In a Wall Street Journal op-ed also posted on the Cato Institute’s website, Eugene Volokh and Ilya Shapiro write:
We support the extension of marriage to same-sex couples. Yet too many who agree with us on that issue think little of subverting the liberties of those who oppose gay marriage. Increasingly, legislative and judicial actions sacrifice individual rights at the altar of antidiscrimination law.
The crux of the argument:
Of course, a couple that is told by a photographer that she does not want to photograph their commitment ceremony may understandably be offended. But avoiding offense is not a valid reason for restricting or compelling speech.
The Supreme Court’s ruling in Wooley guarantees the right of photographers, writers, actors, painters, actors, and singers to decide which commissions, roles or gigs they take, and which they reject. But the ruling does not necessarily apply to others who do not engage in constitutionally protected speech. The U.S. Supreme Court can rule in favor of Elane Photography on freedom-of-speech grounds without affecting how antidiscrimination law covers caterers, hotels, limousine drivers, and the like. That’s a separate issue that mostly implicates state religious-freedom laws in the more than two-dozen states that have them.
The First Amendment secures an important right to which all speakers are entitled—whether religious or secular, liberal or conservative, pro- or anti-gay-marriage. A commitment to legal equality can’t justify the restriction of that right.
Which won’t, of course, convince those on the LGBT left who view individual liberty and expressive freedom as subversive and anti-progressive doctrines that mustn’t be tolerated (see comments soon to be posted below).
More. And then there’s this look at the shape of things to come from the U.K., complicated, admittedly, but the fact that that the Church of England is, in fact, the state church in England. State churches are an unholy abomination, but so is suing a church in court to perform your wedding.
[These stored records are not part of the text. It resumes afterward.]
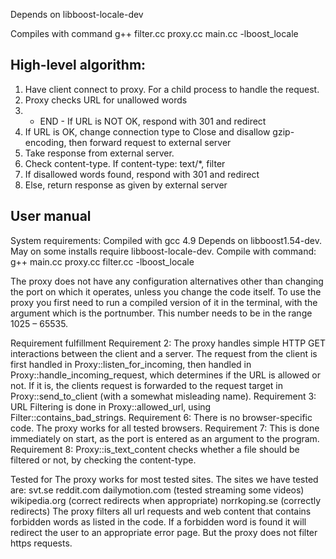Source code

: Depends on libboost-locale-dev

Compiles with command g++ filter.cc proxy.cc main.cc -lboost_locale

High-level algorithm:
-------------------------------
1. Have client connect to proxy. For a child process to handle the request.
2. Proxy checks URL for unallowed words
3. - END - If URL is NOT OK, respond with 301 and redirect
4. If URL is OK, change connection type to Close and disallow gzip-encoding,
   then forward request to external server
5. Take response from external server.
6. Check content-type. If content-type: text/*, filter
7. If disallowed words found, respond with 301 and redirect
8. Else, return response as given by external server

User manual
--------------------------------
System requirements:
	Compiled with gcc 4.9
	Depends on libboost1.54-dev.
	May on some installs require libboost-locale-dev.
Compile with command:
	g++ main.cc proxy.cc filter.cc -lboost_locale

The proxy does not have any configuration alternatives other than changing the port on which it operates, unless you change the code itself. To use the proxy you first need to run a compiled version of it in the terminal, with the argument which is the portnumber. This number needs to be in the range 1025 – 65535.

Requirement fulfillment
Requirement 2: The proxy handles simple HTTP GET interactions between the client and a server. The request from the client is first handled in Proxy::listen_for_incoming, then handled in Proxy::handle_incoming_request, which determines if the URL is allowed or not. If it is, the clients request is forwarded to the request target in Proxy::send_to_client (with a somewhat misleading name).
Requirement 3: URL Filtering is done in Proxy::allowed_url, using Filter::contains_bad_strings.
Requirement 6: There is no browser-specific code. The proxy works for all tested browsers.
Requirement 7: This is done immediately on start, as the port is entered as an argument to the program.
Requirement 8: Proxy::is_text_content checks whether a file should be filtered or not, by checking the content-type.

Tested for
The proxy works for most tested sites.
The sites we have tested are:
svt.se
reddit.com
dailymotion.com (tested streaming some videos)
wikipedia.org (correct redirects when appropriate)
norrkoping.se (correctly redirects)
The proxy filters all url requests and web content that contains forbidden words as listed in the code.
If a forbidden word is found it will redirect the user to an appropriate error page. But the proxy does not filter https requests.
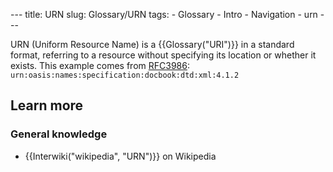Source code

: --- title: URN slug: Glossary/URN tags: - Glossary - Intro - Navigation - urn ---

URN (Uniform Resource Name) is a {{Glossary("URI")}} in a standard format, referring to a resource without specifying its location or whether it exists. This example comes from [RFC3986](https://www.ietf.org/rfc/rfc3986.txt): ` urn:oasis:names:specification:docbook:dtd:xml:4.1.2`

Learn more
----------

### General knowledge

-   {{Interwiki("wikipedia", "URN")}} on Wikipedia
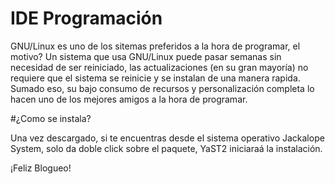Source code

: ﻿# IDE Programación

GNU/Linux es uno de los sitemas preferidos a la hora de programar, el motivo? Un sistema que usa GNU/Linux puede pasar semanas sin necesidad de ser reiniciado, las actualizaciones (en su gran mayoría) no requiere que el sistema se reinicie y se instalan de una manera rapida.
Sumado eso, su bajo consumo de recursos y personalización completa lo hacen uno de los mejores amigos a la hora de programar.

#¿Como se instala?

Una vez descargado, si te encuentras desde el sistema operativo Jackalope System, solo da doble click sobre el paquete, YaST2 iniciaraá la instalación.

¡Feliz Blogueo!
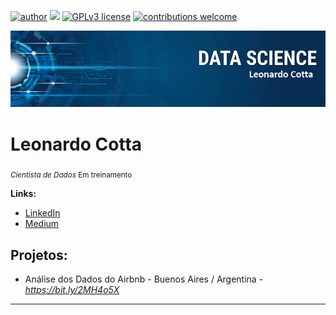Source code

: [![author](https://img.shields.io/badge/author-LeonardoCotta-red)](https://www.linkedin.com/in/leonardo-cotta-4b44013a/) [![](https://img.shields.io/badge/python-3.7+-blue.svg)](https://www.python.org/downloads/release/python-365/) [![GPLv3 license](https://img.shields.io/badge/License-GPLv3-blue.svg)](http://perso.crans.org/besson/LICENSE.html) [![contributions welcome](https://img.shields.io/badge/contributions-welcome-brightgreen.svg?style=flat)](https://github.com/LeonardoCDP/Data-Science/issues)

<p align="center">
  <img src="banner.png" >
</p>

# Leonardo Cotta
<sub>*Cientista de Dados* Em treinamento </sub>



**Links:**
* [LinkedIn](https://www.linkedin.com/in/leonardo-cotta-4b44013a/)
* [Medium](https://medium.com/@leonardocottad)


## Projetos:

* Análise dos Dados do Airbnb - Buenos Aires / Argentina - *https://bit.ly/2MH4o5X*
---
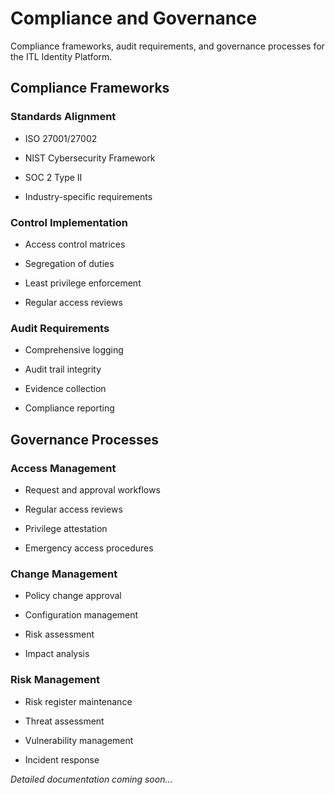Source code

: # Compliance and Governance

Compliance frameworks, audit requirements, and governance processes for the ITL Identity Platform.

## Compliance Frameworks

### Standards Alignment

- ISO 27001/27002

- NIST Cybersecurity Framework

- SOC 2 Type II

- Industry-specific requirements

### Control Implementation

- Access control matrices

- Segregation of duties

- Least privilege enforcement

- Regular access reviews

### Audit Requirements

- Comprehensive logging

- Audit trail integrity

- Evidence collection

- Compliance reporting

## Governance Processes

### Access Management

- Request and approval workflows

- Regular access reviews

- Privilege attestation

- Emergency access procedures

### Change Management

- Policy change approval

- Configuration management

- Risk assessment

- Impact analysis

### Risk Management

- Risk register maintenance

- Threat assessment

- Vulnerability management

- Incident response

*Detailed documentation coming soon...*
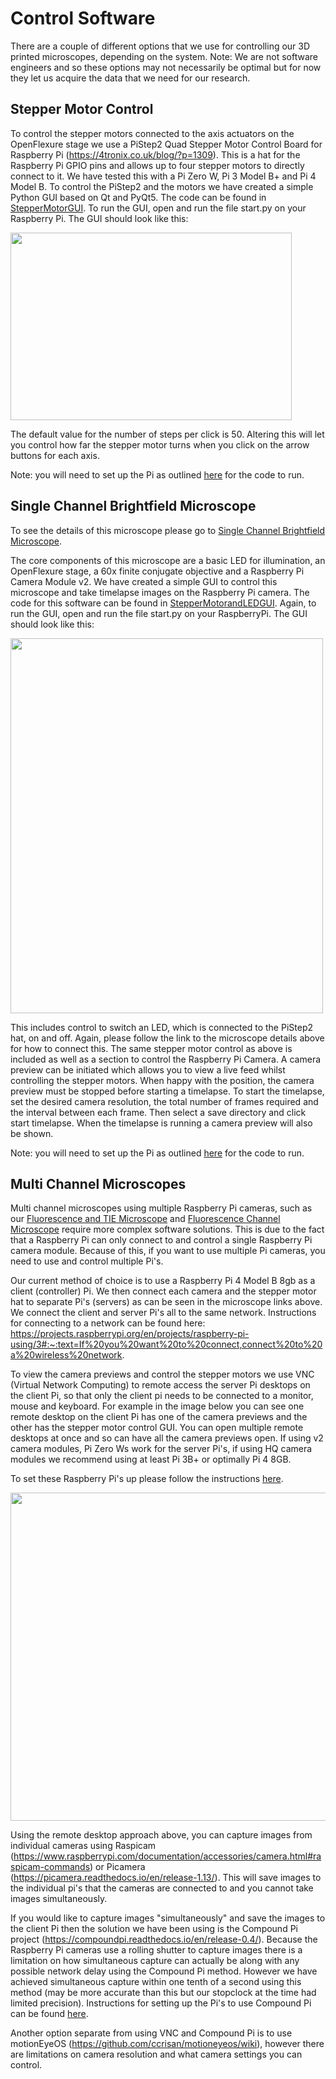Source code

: # Control Software

There are a couple of different options that we use for controlling our 3D printed microscopes, depending on the system. Note: We are not software engineers and so these options may not necessarily be optimal but for now they let us acquire the data that we need for our research.

## Stepper Motor Control

To control the stepper motors connected to the axis actuators on the OpenFlexure stage we use a PiStep2 Quad Stepper Motor Control Board for Raspberry Pi (https://4tronix.co.uk/blog/?p=1309). This is a hat for the Raspberry Pi GPIO pins and allows up to four stepper motors to directly connect to it. We have tested this with a Pi Zero W, Pi 3 Model B+ and Pi 4 Model B. To control the PiStep2 and the motors we have created a simple Python GUI based on Qt and PyQt5. The code can be found in [StepperMotorGUI](https://github.com/NanoBioPhotonics-Strathclyde/M4-MultiModal-Modular-Microscopy/tree/main/Control%20Software/StepperMotorGUI). To run the GUI, open and run the file start.py on your Raspberry Pi. The GUI should look like this:

<img src="https://github.com/NanoBioPhotonics-Strathclyde/M4-MultiModal-Modular-Microscopy/blob/main/Images/StepperMotorGUI.png" height=300 width=450>

The default value for the number of steps per click is 50. Altering this will let you control how far the stepper motor turns when you click on the arrow buttons for each axis.

Note: you will need to set up the Pi as outlined [here](https://github.com/NanoBioPhotonics-Strathclyde/M4-MultiModal-Modular-Microscopy/blob/main/Control%20Software/SingleChannelPiSetup.md) for the code to run.

## Single Channel Brightfield Microscope

To see the details of this microscope please go to [Single Channel Brightfield Microscope](https://github.com/NanoBioPhotonics-Strathclyde/M4-MultiModal-Modular-Microscopy/blob/main/3D%20Printer%20Design%20Files/Build%20Instructions/SingleChannelBrightfield.md).

The core components of this microscope are a basic LED for illumination, an OpenFlexure stage, a 60x finite conjugate objective and a Raspberry Pi Camera Module v2. We have created a simple GUI to control this microscope and take timelapse images on the Raspberry Pi camera. The code for this software can be found in [StepperMotorandLEDGUI](https://github.com/NanoBioPhotonics-Strathclyde/M4-MultiModal-Modular-Microscopy/tree/main/Control%20Software/StepperMotorandLEDGUI). Again, to run the GUI, open and run the file start.py on your RaspberryPi. The GUI should look like this:

<img src="https://github.com/NanoBioPhotonics-Strathclyde/M4-MultiModal-Modular-Microscopy/blob/main/Images/StepperMotorandLEDGUI.png" height=600 width=500>

This includes control to switch an LED, which is connected to the PiStep2 hat, on and off. Again, please follow the link to the microscope details above for how to connect this. The same stepper motor control as above is included as well as a section to control the Raspberry Pi Camera. A camera preview can be initiated which allows you to view a live feed whilst controlling the stepper motors. When happy with the position, the camera preview must be stopped before starting a timelapse. To start the timelapse, set the desired camera resolution, the total number of frames required and the interval between each frame. Then select a save directory and click start timelapse. When the timelapse is running a camera preview will also be shown.

Note: you will need to set up the Pi as outlined [here](https://github.com/NanoBioPhotonics-Strathclyde/M4-MultiModal-Modular-Microscopy/blob/main/Control%20Software/SingleChannelPiSetup.md) for the code to run.

## Multi Channel Microscopes

Multi channel microscopes using multiple Raspberry Pi cameras, such as our [Fluorescence and TIE Microscope](https://github.com/NanoBioPhotonics-Strathclyde/M4-MultiModal-Modular-Microscopy/blob/main/3D%20Printer%20Design%20Files/Build%20Instructions/FluorescenceandTIEMicroscope.md) and [Fluorescence Channel Microscope](https://github.com/NanoBioPhotonics-Strathclyde/M4-MultiModal-Modular-Microscopy/blob/main/3D%20Printer%20Design%20Files/Build%20Instructions/DualFluorescenceMicroscope.md) require more complex software solutions. This is due to the fact that a Raspberry Pi can only connect to and control a single Raspberry Pi camera module. Because of this, if you want to use multiple Pi cameras, you need to use and control multiple Pi's.

Our current method of choice is to use a Raspberry Pi 4 Model B 8gb as a client (controller) Pi. We then connect each camera and the stepper motor hat to separate Pi's (servers) as can be seen in the microscope links above. We connect the client and server Pi's all to the same network. Instructions for connecting to a network can be found here: https://projects.raspberrypi.org/en/projects/raspberry-pi-using/3#:~:text=If%20you%20want%20to%20connect,connect%20to%20a%20wireless%20network.

To view the camera previews and control the stepper motors we use VNC (Virtual Network Computing) to remote access the server Pi desktops on the client Pi, so that only the client pi needs to be connected to a monitor, mouse and keyboard. For example in the image below you can see one remote desktop on the client Pi has one of the camera previews and the other has the stepper motor control GUI. You can open multiple remote desktops at once and so can have all the camera previews open. If using v2 camera modules, Pi Zero Ws work for the server Pi's, if using HQ camera modules we recommend using at least Pi 3B+ or optimally Pi 4 8GB. 

To set these Raspberry Pi's up please follow the instructions [here](https://github.com/NanoBioPhotonics-Strathclyde/M4-MultiModal-Modular-Microscopy/blob/main/Control%20Software/MultiChannelSetup.md).

<img src="https://github.com/NanoBioPhotonics-Strathclyde/M4-MultiModal-Modular-Microscopy/blob/main/Images/VNCExample.png" height=525 width=900>

Using the remote desktop approach above, you can capture images from individual cameras using Raspicam (https://www.raspberrypi.com/documentation/accessories/camera.html#raspicam-commands) or Picamera (https://picamera.readthedocs.io/en/release-1.13/). This will save images to the individual pi's that the cameras are connected to and you cannot take images simultaneously.

If you would like to capture images "simultaneously" and save the images to the client Pi then the solution we have been using is the Compound Pi project (https://compoundpi.readthedocs.io/en/release-0.4/). Because the Raspberry Pi cameras use a rolling shutter to capture images there is a limitation on how simultaneous capture can actually be along with any possible network delay using the Compound Pi method. However we have achieved simultaneous capture within one tenth of a second using this method (may be more accurate than this but our stopclock at the time had limited precision). Instructions for setting up the Pi's to use Compound Pi can be found [here](https://github.com/NanoBioPhotonics-Strathclyde/M4-MultiModal-Modular-Microscopy/blob/main/Control%20Software/MultiChannelSimultaneousSetup.md).

Another option separate from using VNC and Compound Pi is to use motionEyeOS (https://github.com/ccrisan/motioneyeos/wiki), however there are limitations on camera resolution and what camera settings you can control.

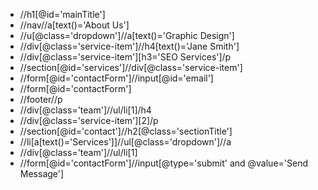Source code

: * //h1[@id='mainTitle']
* //nav//a[text()='About Us']
* //u[@class='dropdown']//a[text()='Graphic Design']
* //div[@class='service-item']//h4[text()='Jane Smith']
* //div[@class='service-item'][h3='SEO Services']/p
* //section[@id='services']//div[@class='service-item']
* //form[@id='contactForm']//input[@id='email']
* //form[@id='contactForm']
* //footer//p
* //div[@class='team']//ul/li[1]/h4
* //div[@class='service-item'][2]/p
* //section[@id='contact']//h2[@class='sectionTitle']
* //li[a[text()='Services']]//ul[@class='dropdown']//a
* //div[@class='team']//ul/li[1]
* //form[@id='contactForm']//input[@type='submit' and @value='Send Message']
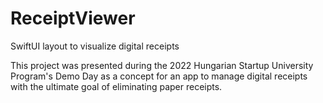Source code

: # ReceiptViewer
SwiftUI layout to visualize digital receipts

This project was presented during the 2022 Hungarian Startup University Program's Demo Day as a concept for an app to manage digital receipts with the ultimate goal of eliminating paper receipts.

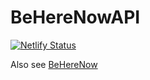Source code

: # BeHereNowAPI

[![Netlify Status](https://api.netlify.com/api/v1/badges/e392ce26-281b-46f0-86f4-41bf8e3ae4fd/deploy-status)](https://app.netlify.com/sites/beherenow/deploys)

Also see [BeHereNow](https://github.com/patrickjameslawrence/beHereNow)
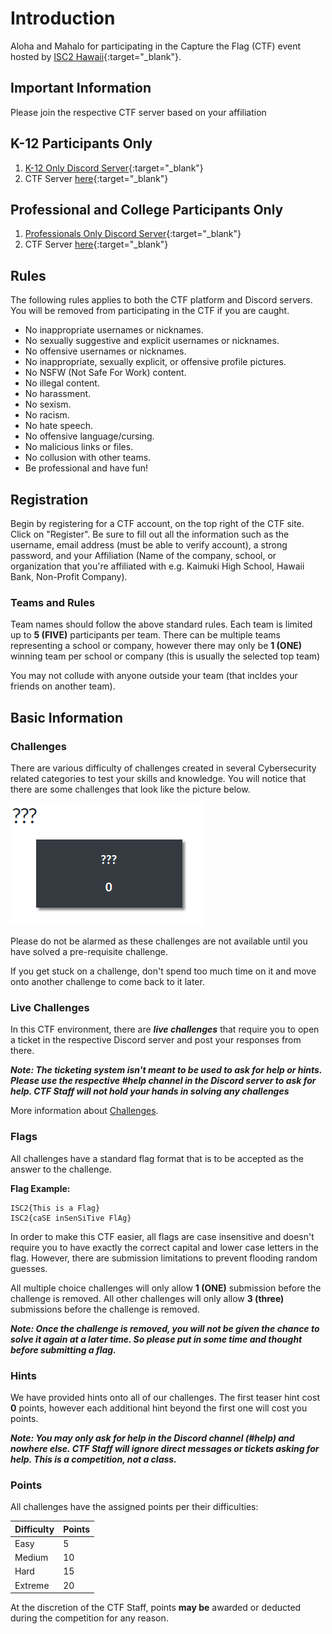 # Introduction

Aloha and Mahalo for participating in the Capture the Flag (CTF) event hosted by [ISC2 Hawaii](https://isc2hawaii.com/){:target="_blank"}. 

## Important Information

Please join the respective CTF server based on your affiliation

## K-12 Participants Only
1. [K-12 Only Discord Server](https://discord.com/invite/EEUtj3d38z){:target="_blank"}
2. CTF Server [here](){:target="_blank"}

## Professional and College Participants Only
1. [Professionals Only Discord Server](https://discord.com/invite/7YmvJ9Sj6N){:target="_blank"}
2. CTF Server [here](){:target="_blank"}

## Rules

The following rules applies to both the CTF platform and Discord servers. You will be removed from participating in the CTF if you are caught.

* No inappropriate usernames or nicknames.
* No sexually suggestive and explicit usernames or nicknames.
* No offensive usernames or nicknames.
* No inappropriate, sexually explicit, or offensive profile pictures.
* No NSFW (Not Safe For Work) content.
* No illegal content.
* No harassment.
* No sexism.
* No racism.
* No hate speech.
* No offensive language/cursing.
* No malicious links or files.
* No collusion with other teams.
* Be professional and have fun!

## Registration

Begin by registering for a CTF account, on the top right of the CTF site. Click on "Register".
Be sure to fill out all the information such as the username, email address (must be able to verify account), a strong password, and your Affiliation (Name of the company, school, or organization that you're affiliated with e.g. Kaimuki High School, Hawaii Bank, Non-Profit Company).

### Teams and Rules

Team names should follow the above standard rules. Each team is limited up to **5 (FIVE)** participants per team. There can be multiple teams representing a school or company, however there may only be **1 (ONE)** winning team per school or company (this is usually the selected top team)

You may not collude with anyone outside your team (that incldes your friends on another team).

## Basic Information

### Challenges

There are various difficulty of challenges created in several Cybersecurity related categories to test your skills and knowledge. You will notice that there are some challenges that look like the picture below.

![Requirements Image](assets/Requirements.png)

Please do not be alarmed as these challenges are not available until you have solved a pre-requisite challenge.

If you get stuck on a challenge, don't spend too much time on it and move onto another challenge to come back to it later.

### Live Challenges

In this CTF environment, there are ***live challenges*** that require you to open a ticket in the respective Discord server and post your responses from there.

***Note: The ticketing system isn't meant to be used to ask for help or hints. Please use the respective #help channel in the Discord server to ask for help. CTF Staff will not hold your hands in solving any challenges***

More information about [Challenges](challenges.md).

### Flags

All challenges have a standard flag format that is to be accepted as the answer to the challenge.

**Flag Example:**

    ISC2{This is a Flag}
    ISC2{caSE inSenSiTive FlAg}

In order to make this CTF easier, all flags are case insensitive and doesn't require you to have exactly the correct capital and lower case letters in the flag. However, there are submission limitations to prevent flooding random guesses. 

All multiple choice challenges will only allow **1 (ONE)** submission before the challenge is removed. All other challenges will only allow **3 (three)** submissions before the challenge is removed. 

***Note: Once the challenge is removed, you will not be given the chance to solve it again at a later time. So please put in some time and thought before submitting a flag.***

### Hints

We have provided hints onto all of our challenges. The first teaser hint cost **0** points, however each additional hint beyond the first one will cost you points.

***Note: You may only ask for help in the Discord channel (#help) and nowhere else. CTF Staff will ignore direct messages or tickets asking for help. This is a competition, not a class.***

### Points

All challenges have the assigned points per their difficulties:

| Difficulty | Points |
| ----------- | ----- |
| Easy        | 5     |
| Medium      | 10    |
| Hard        | 15    |
| Extreme        | 20    |

At the discretion of the CTF Staff, points **may be** awarded or deducted during the competition for any reason.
Furthermore. Will Saletan at Slate, on the broader issue, writes: “For the last couple of weeks, I’ve been defending people who oppose gay marriage. That feels pretty strange, since I’ve advocated gay marriage for more than 20 years.” He concludes:
“We’re not the losers in this fight anymore. We’re the winners. Our task now is to win the right way, not by dismissing our opponents as bigots and haters, but by persuading them that marriage is just as good for gays as it is for straights. We don’t have to shove our answer down their throats. They will come around to it—they’re coming around to it already—because it’s true.”